* TASK DETAILS *
Below are the records; locate each line with the word "help" and copy it.

------ DATA IN THIS EXERCISE ------

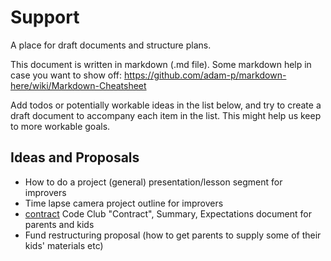 # Support
A place for draft documents and structure plans.

This document is written in markdown (.md file).
Some markdown help in case you want to show off: https://github.com/adam-p/markdown-here/wiki/Markdown-Cheatsheet

Add todos or potentially workable ideas in the list below, and try to create a draft document to accompany each item in the list. This might help us keep to more workable goals.

## Ideas and Proposals
- How to do a project (general) presentation/lesson segment for improvers
- Time lapse camera project outline for improvers
- [contract](https://github.com/ExeterCodeClub/Support/blob/master/codeclubcontract.md) Code Club "Contract", Summary, Expectations document for parents and kids
- Fund restructuring proposal (how to get parents to supply some of their kids' materials etc)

------

* TASK RESULT *
Some markdown help in case you want to show off: https://github.com/adam-p/markdown-here/wiki/Markdown-Cheatsheet
Add todos or potentially workable ideas in the list below, and try to create a draft document to accompany each item in the list. This might help us keep to more workable goals.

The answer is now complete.